Entries taken from a collection:

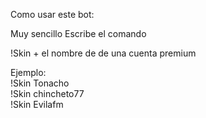 

Como usar este bot:

Muy sencillo
Escribe el comando

!Skin + el nombre de de una cuenta premium

Ejemplo:
<br>
!Skin Tonacho
<br>
!Skin chincheto77
<br>
!Skin Evilafm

> [AIM OF THE TASK]: Return all lines from the data that include the string "Skin".

> [RESPONSE]:
!Skin + el nombre de de una cuenta premium
!Skin Tonacho
!Skin chincheto77
!Skin Evilafm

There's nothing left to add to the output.